You won't necessarily see this in all cases where you have more than 3GB of swap. Theory says the key concept is thrashing. On the other hand, if you are trying to switch between two different working sets, and it requires swapping 3GB in and out, at 100MB/s it will take at least 60 seconds even if the I/O pattern can be perfectly optimized. In practice, the I/O pattern will be far from optimal.
After the difficulty I had with this, I reformatted my swap space to 2GB (several times smaller than before), so the system would not be able to swap as deeply. You can do this even without messing around resizing the partition, because
mkswap
takes an optional size parameter.The rough balance is between running out of memory and having processes get killed, and having the system hang for so long that you give up and reboot anyway. I don't know if a 4GB swap partition is too large; it might depend what you're doing. The important thing is to watch out for when the disk starts churning, check your memory usage, and respond accordingly.

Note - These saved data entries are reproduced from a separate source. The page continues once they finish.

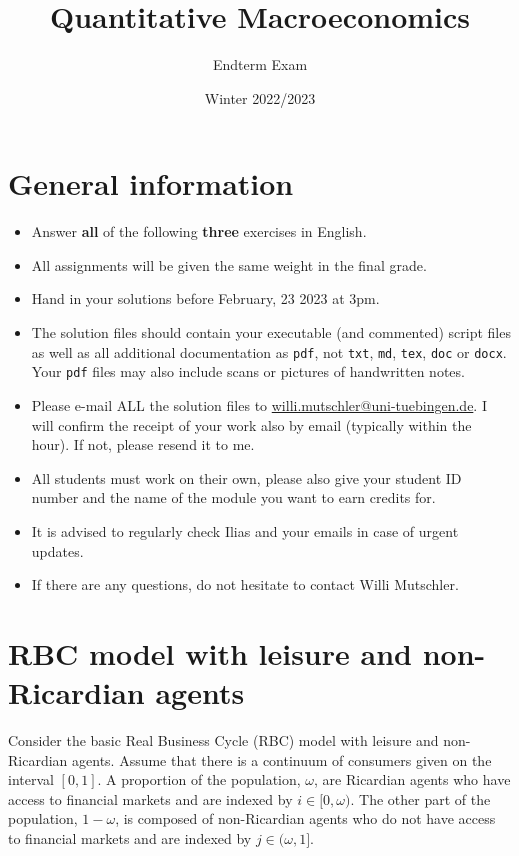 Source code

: \documentclass{article}
\begin{document}
	
\title{Quantitative Macroeconomics}
\author{Endterm Exam}
\date{Winter 2022/2023}
\maketitle

\section*{General information}
\begin{itemize}
	\item Answer \textbf{all} of the following \textbf{three} exercises in English.
	\item All assignments will be given the same weight in the final grade.
	\item Hand in your solutions before February, 23 2023 at 3pm.
	\item The solution files should contain your executable (and commented) script files
		as well as all additional documentation as \texttt{pdf}, not \texttt{txt}, \texttt{md}, \texttt{tex}, \texttt{doc} or \texttt{docx}.
	Your \texttt{pdf} files may also include scans or pictures of handwritten notes.
	\item Please e-mail ALL the solution files to \url{willi.mutschler@uni-tuebingen.de}.
	I will confirm the receipt of your work also by email (typically within the hour). If not, please resend it to me.
	\item All students must work on their own, please also give your student ID number and the name of the module you want to earn credits for.
	\item It is advised to regularly check Ilias and your emails in case of urgent updates.
	\item If there are any questions, do not hesitate to contact Willi Mutschler.
\end{itemize}

\newpage


\section{RBC model with leisure and non-Ricardian agents}
Consider the basic Real Business Cycle (RBC) model with leisure and non-Ricardian agents. Assume that there is a continuum of consumers given on the interval $[0,1]$. A proportion of the population, $\omega$, are Ricardian agents who have access to financial markets and are indexed by $i \in [0,\omega)$. The other part of the population, $1-\omega$, is composed of non-Ricardian agents who do not have access to financial markets and are indexed by $j \in (\omega,1]$.
\end{document}
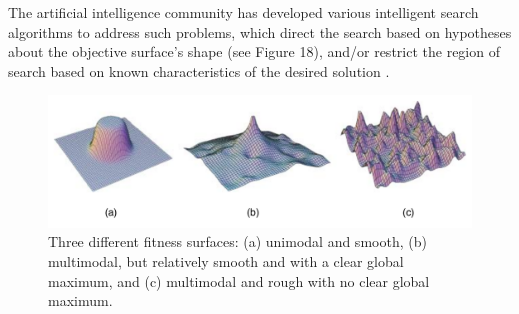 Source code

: \documentclass[12pt]{report} 	%
\numberwithin{figure}{chapter}
\numberwithin{table}{chapter}
\numberwithin{equation}{chapter}
\begin{document}
\begin{flushleft}
The artificial intelligence community has developed various intelligent search algorithms to address such problems, which direct the search based on hypotheses about the objective surface's shape (see Figure 18), and/or restrict the region of search based on known characteristics of the desired solution \cite[p. 64-108]{Russell:2009ai}.
\begin{figure}[h!]
\begin{center}
\includegraphics[scale=0.6]{DifferentTopologies}
\caption[Fitness surface topologies]{Three different fitness surfaces: (a) unimodal and smooth, (b) multimodal, but relatively smooth and with a clear global maximum, and (c) multimodal and rough with no clear global maximum.}
\end{center}
\vspace{6pt}
\end{figure}


\end{flushleft}
\end{document}
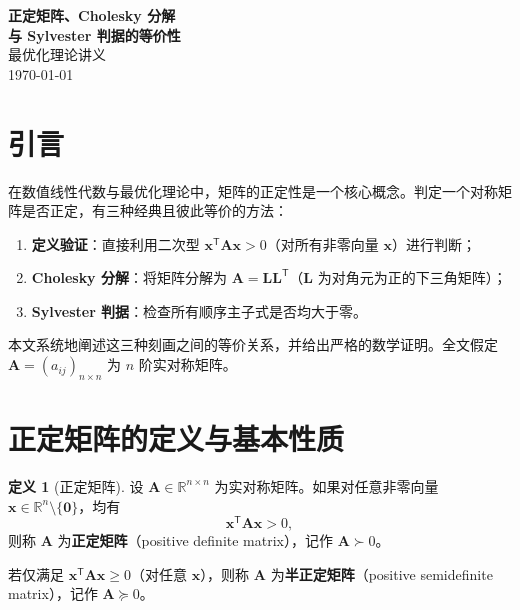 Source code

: \documentclass[12pt,a4paper]{article}
\theoremstyle{mystyle}
\theoremstyle{proofstyle}
\theoremstyle{definition}
\newtheorem{definition}[theorem]{定义}
\theoremstyle{remark}
\newcommand{\R}{\mathbb{R}}
\newcommand{\T}{^{\mathsf{T}}}
\newcommand{\x}{\mathbf{x}}
\newcommand{\A}{\mathbf{A}}
\newcommand{\Lmat}{\mathbf{L}}
\newcommand{\zero}{\mathbf{0}}
\begin{document}
\begin{center}
    \vspace*{2cm}
    {\Huge\bfseries 正定矩阵、Cholesky 分解\\[4pt] 与 Sylvester 判据的等价性}\\[1.5cm]
    {\LARGE 最优化理论讲义}\\[2cm]
    {\large \today}\\[1cm]
    \vfill
\end{center}

\newpage
\tableofcontents
\newpage

\section{引言}

在数值线性代数与最优化理论中，矩阵的正定性是一个核心概念。判定一个对称矩阵是否正定，有三种经典且彼此等价的方法：
\begin{enumerate}
    \item \textbf{定义验证}：直接利用二次型 $ \x\T\A\x > 0 $（对所有非零向量 $\x$）进行判断；
    \item \textbf{Cholesky 分解}：将矩阵分解为 $ \A = \Lmat\Lmat\T$（$\Lmat$ 为对角元为正的下三角矩阵）；
    \item \textbf{Sylvester 判据}：检查所有顺序主子式是否均大于零。
\end{enumerate}

本文系统地阐述这三种刻画之间的等价关系，并给出严格的数学证明。全文假定 $\A = (a_{ij})_{n\times n}$ 为 $n$ 阶实对称矩阵。

\section{正定矩阵的定义与基本性质}

\begin{definition}[正定矩阵]
设 $\A \in \R^{n\times n}$ 为实对称矩阵。如果对任意非零向量 $\x \in \R^n \setminus \{\zero\}$，均有
\begin{equation}\label{eq:pd-def}
    \x\T\A\x > 0,
\end{equation}
则称 $\A$ 为\textbf{正定矩阵}（positive definite matrix），记作 $\A \succ 0$。

若仅满足 $\x\T\A\x \ge 0$（对任意 $\x$），则称 $\A$ 为\textbf{半正定矩阵}（positive semidefinite matrix），记作 $\A \succeq 0$。
\end{definition}
\end{document}
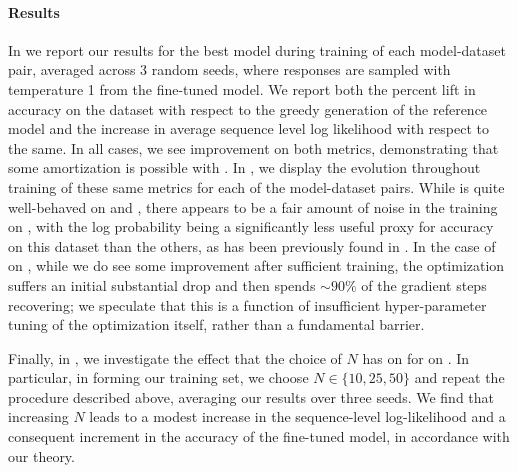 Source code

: {\paragraph{Results}  In  we report our results for the best model during training of each model-dataset pair, averaged across 3 random seeds, where responses are sampled with temperature 1 from the fine-tuned model.  We report both the percent lift in accuracy on the dataset with respect to the greedy generation of the reference model and the increase in average sequence level log likelihood with respect to the same.  In all cases, we see improvement on both metrics, demonstrating that some amortization is possible with \bestofnalg.  In , we display the evolution throughout training of these same metrics for each of the model-dataset pairs.  While \phithreefivemini is quite well-behaved on \mathdataset and \prontoqa, there appears to be a fair amount of noise in the training on \gsm, with the log probability being a significantly less useful proxy for accuracy on this dataset than the others, as has been previously found in \citet{block2023butterfly}.  In the case of \mistral on \mathdataset, while we do see some improvement after sufficient training, the optimization suffers an initial substantial drop and then spends $\sim90\% $ of the gradient steps recovering; we speculate that this is a function of insufficient hyper-parameter tuning of the optimization itself, rather than a fundamental barrier.

Finally, in , we investigate the effect that the choice of $N$ has on \bestofnalg for \phithreefivemini on \mathdataset.  In particular, in forming our training set, we choose $N \in \{10, 25, 50 \}$ and repeat the procedure described above, averaging our results over three seeds.  We find that increasing $N$ leads to a modest increase in the sequence-level log-likelihood and a consequent increment in the accuracy of the fine-tuned model, in accordance with our theory.
}



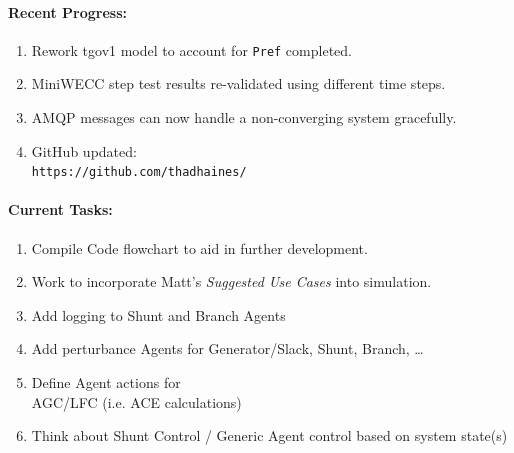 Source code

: \documentclass[12pt]{article}
\begin{document}
\begin{multicols}{2}

	\paragraph{Recent Progress:}
	\begin{enumerate}

		\item Rework tgov1 model to account for \verb|Pref| completed.

		\item MiniWECC step test results re-validated using different time steps.

		\item AMQP messages can now handle a non-converging system gracefully.
		

		\item GitHub updated:\\
		\verb|https://github.com/thadhaines/|
		
	\end{enumerate}
\paragraph{Current Tasks:}
	\begin{enumerate}

		\item Compile Code flowchart to aid in further development.

		\item Work to incorporate Matt's \emph{Suggested Use Cases} into simulation.

		\item Add logging to Shunt and Branch Agents
		
		\item Add perturbance Agents for Generator/Slack, Shunt, Branch, \ldots
		\item Define Agent actions for \\ AGC/LFC (i.e. ACE calculations)

		\item Think about Shunt Control / Generic Agent control based on system state(s)

		


\end{enumerate}
\end{multicols}
\end{document}
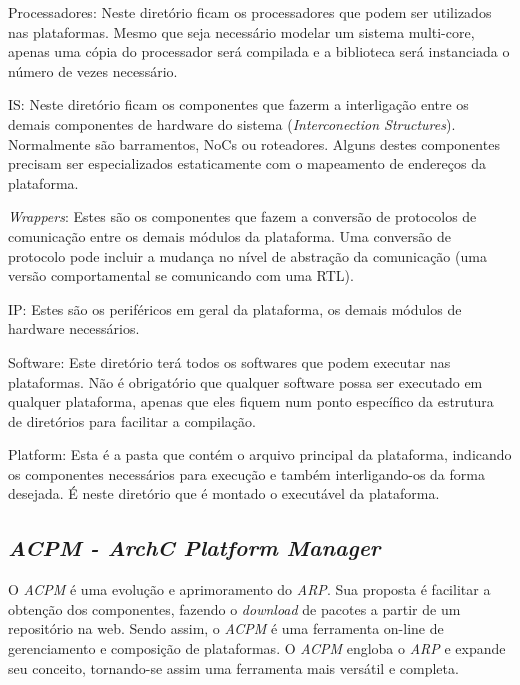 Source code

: \documentclass[10pt,a4paper]{article}
\begin{document}
\begin{description}
\item{Processadores:} Neste diretório ficam os processadores que podem
  ser utilizados nas plataformas. Mesmo que seja necessário modelar um
  sistema multi-core, apenas uma cópia do processador será compilada e
  a biblioteca será instanciada o número de vezes necessário.

\item{IS:} Neste diretório ficam os componentes que fazerm a
  interligação entre os demais componentes de hardware do sistema
  (\textit{Interconection Structures}). Normalmente são barramentos,
  NoCs ou roteadores. Alguns destes componentes precisam ser
  especializados estaticamente com o mapeamento de endereços da
  plataforma.

\item{\textit{Wrappers}:} Estes são os componentes que fazem a
  conversão de protocolos de comunicação entre os demais módulos da
  plataforma. Uma conversão de protocolo pode incluir a mudança no
  nível de abstração da comunicação (uma versão comportamental se
  comunicando com uma RTL).

\item{IP:} Estes são os periféricos em geral da
  plataforma, os demais módulos de hardware necessários.

\item{Software:} Este diretório terá todos os softwares que podem
  executar nas plataformas. Não é obrigatório que qualquer software
  possa ser executado em qualquer plataforma, apenas que eles fiquem
  num ponto específico da estrutura de diretórios para facilitar a
  compilação.

\item{Platform:} Esta é a pasta que contém o arquivo principal da
  plataforma, indicando os componentes necessários para execução e
  também interligando-os da forma desejada. É neste diretório que é
  montado o executável da plataforma.

\end{description}

\subsection{\textit{ACPM - ArchC Platform Manager}}

O \textit{ACPM} é uma evolução e aprimoramento do \textit{ARP}. Sua
proposta é facilitar a obtenção dos componentes, fazendo o
\textit{download} de pacotes a partir de um repositório na web. Sendo
assim, o \textit{ACPM} é uma ferramenta on-line de gerenciamento e
composição de plataformas. O \textit{ACPM} engloba o \textit{ARP} e
expande seu conceito, tornando-se assim uma ferramenta mais versátil e
completa.
\end{document}
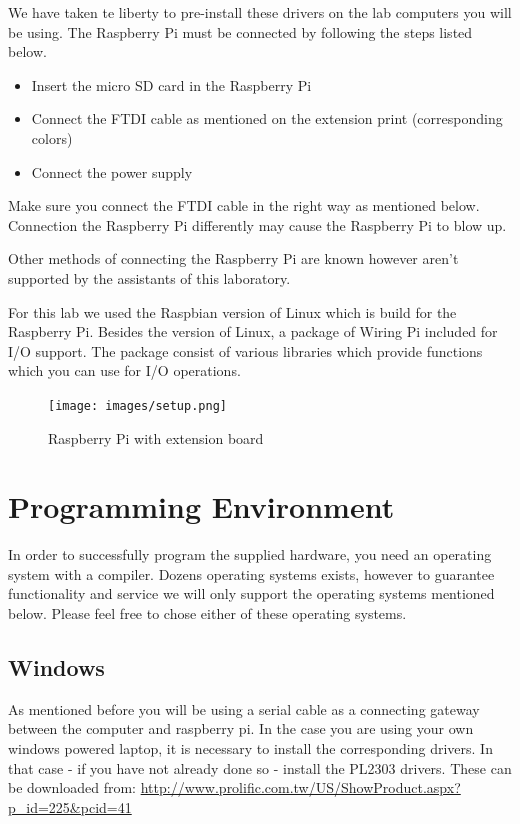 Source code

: We have taken te liberty to pre-install these drivers on the lab computers you will be using. The Raspberry Pi must be connected by following the steps listed below. 

\begin{itemize}
    \item Insert the micro SD card in the Raspberry Pi
    \item Connect the FTDI cable as mentioned on the extension print (corresponding colors)
    \item Connect the power supply
\end{itemize}

\begin{warning}
Make sure you connect the FTDI cable in the right way as mentioned below. Connection the Raspberry Pi differently may cause the Raspberry Pi to blow up. 
\end{warning}

Other methods of connecting the Raspberry Pi are known however aren't supported by the assistants of this laboratory. 

For this lab we used the Raspbian version of Linux which is build for the Raspberry Pi. Besides the version of Linux, a package of Wiring Pi included for I/O support. The package consist of various libraries which provide functions which you can use for I/O operations.

\begin{figure}[!htbp]
	\centering
		\texttt{[image: images/setup.png]}
	\caption{Raspberry Pi with extension board}
	\label{fig:raspberry-setup}
\end{figure}


\section{Programming Environment}
\label{sec:environment}
In order to successfully program the supplied hardware, you need an operating system with a compiler. Dozens operating systems exists, however to guarantee functionality and service we will only support the operating systems mentioned below. Please feel free to chose either of these operating systems.

\subsection*{Windows}
As mentioned before you will be using a serial cable as a connecting gateway between the computer and raspberry pi. In the case you are using your own windows powered laptop, it is necessary to install the corresponding drivers. In that case - if you have not already done so - install the PL2303 drivers. These can be downloaded from: \url{http://www.prolific.com.tw/US/ShowProduct.aspx?p_id=225&pcid=41}\\


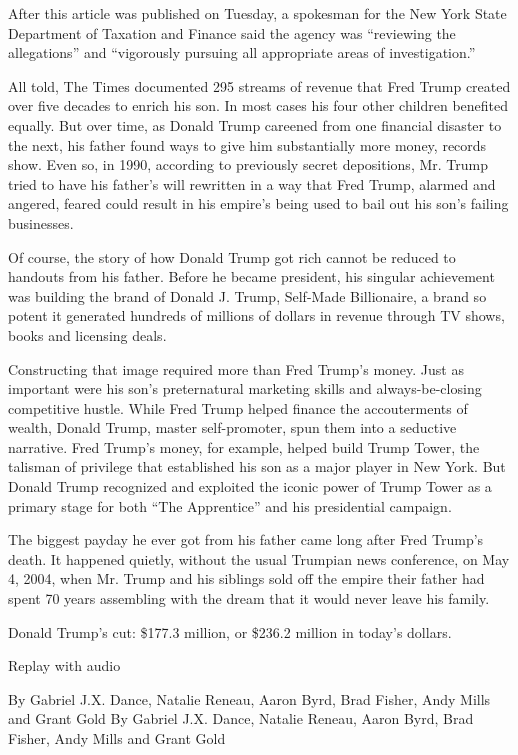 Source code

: After this article was published on Tuesday, a spokesman for the New
York State Department of Taxation and Finance said the agency was
``reviewing the allegations'' and ``vigorously pursuing all appropriate
areas of investigation.''

All told, The Times documented 295 streams of revenue that Fred Trump
created over five decades to enrich his son. In most cases his four
other children benefited equally. But over time, as Donald Trump
careened from one financial disaster to the next, his father found ways
to give him substantially more money, records show. Even so, in 1990,
according to previously secret depositions, Mr. Trump tried to have his
father's will rewritten in a way that Fred Trump, alarmed and angered,
feared could result in his empire's being used to bail out his son's
failing businesses.

Of course, the story of how Donald Trump got rich cannot be reduced to
handouts from his father. Before he became president, his singular
achievement was building the brand of Donald J. Trump, Self-Made
Billionaire, a brand so potent it generated hundreds of millions of
dollars in revenue through TV shows, books and licensing deals.

Constructing that image required more than Fred Trump's money. Just as
important were his son's preternatural marketing skills and
always-be-closing competitive hustle. While Fred Trump helped finance
the accouterments of wealth, Donald Trump, master self-promoter, spun
them into a seductive narrative. Fred Trump's money, for example, helped
build Trump Tower, the talisman of privilege that established his son as
a major player in New York. But Donald Trump recognized and exploited
the iconic power of Trump Tower as a primary stage for both ``The
Apprentice'' and his presidential campaign.

The biggest payday he ever got from his father came long after Fred
Trump's death. It happened quietly, without the usual Trumpian news
conference, on May 4, 2004, when Mr. Trump and his siblings sold off the
empire their father had spent 70 years assembling with the dream that it
would never leave his family.

Donald Trump's cut: \$177.3 million, or \$236.2 million in today's
dollars.

Replay with audio

By Gabriel J.X. Dance, Natalie Reneau, Aaron Byrd, Brad Fisher, Andy
Mills and Grant Gold By Gabriel J.X. Dance, Natalie Reneau, Aaron Byrd,
Brad Fisher, Andy Mills and Grant Gold

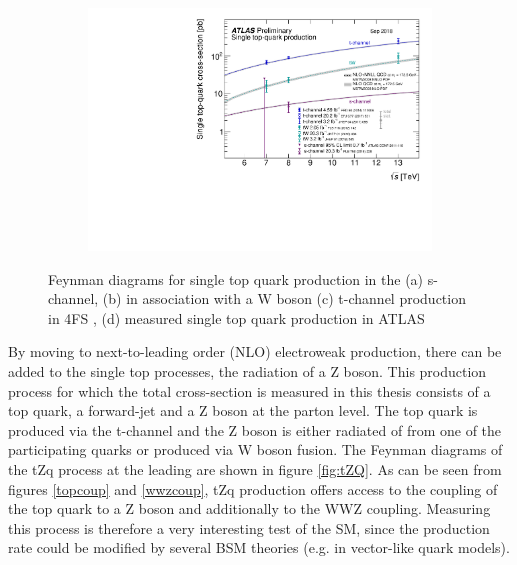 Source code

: \begin{figure}[h!]
\begin{subfigure}[b]{0.33\linewidth}
  \caption{}
  \end{subfigure}%
  \newline
  \centering
  \begin{subfigure}[b]{0.4\linewidth}
    \includegraphics[width=\linewidth]{ubonn-thesis/Chapters/Chapters_02/Figure/singletop.pdf} 
  \caption{}
  \label{ATLAS:singletop}
  \end{subfigure}%
  \caption{Feynman diagrams for single top quark production in the (a) s-channel, (b) in association with a W boson (c) t-channel production in 4FS , (d) measured single top quark production in ATLAS \cite{andrea}}
  \label{fig:singletopproduction}
  \end{figure}

By moving to next-to-leading order (NLO) electroweak production, there can be added to the single top processes, the radiation of a Z boson. This production process for which the total cross-section is measured in this thesis consists of a top quark, a forward-jet and a Z boson at the parton level. The top quark is produced via the t-channel and the Z boson is either radiated of from one of the participating quarks or produced via W boson fusion. The Feynman diagrams of the tZq process at the leading are shown in figure \ref{fig:tZQ}. As can be seen from figures \ref{topcoup} and \ref{wwzcoup}, tZq production offers access to the coupling of the top quark to a Z boson and additionally to the WWZ coupling. Measuring this process is therefore a very interesting test of the SM, since the production rate could be modified by several BSM theories (e.g. in vector-like quark models).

Checking memory usage of multi-process applications is difficult. To see memory usage per-process without double-counting shared memory, you can use
sudo atop -R
, press M and m, and look in the PSIZE column. You can also usesmem
.smem -t -P firefox
will show PSS of all your firefox processes, followed by a line with total PSS. This is the correct approach to measure total memory usage of Firefox or Chrome based browsers. (Though there are also browser-specific features for showing memory usage, which will show individual tabs).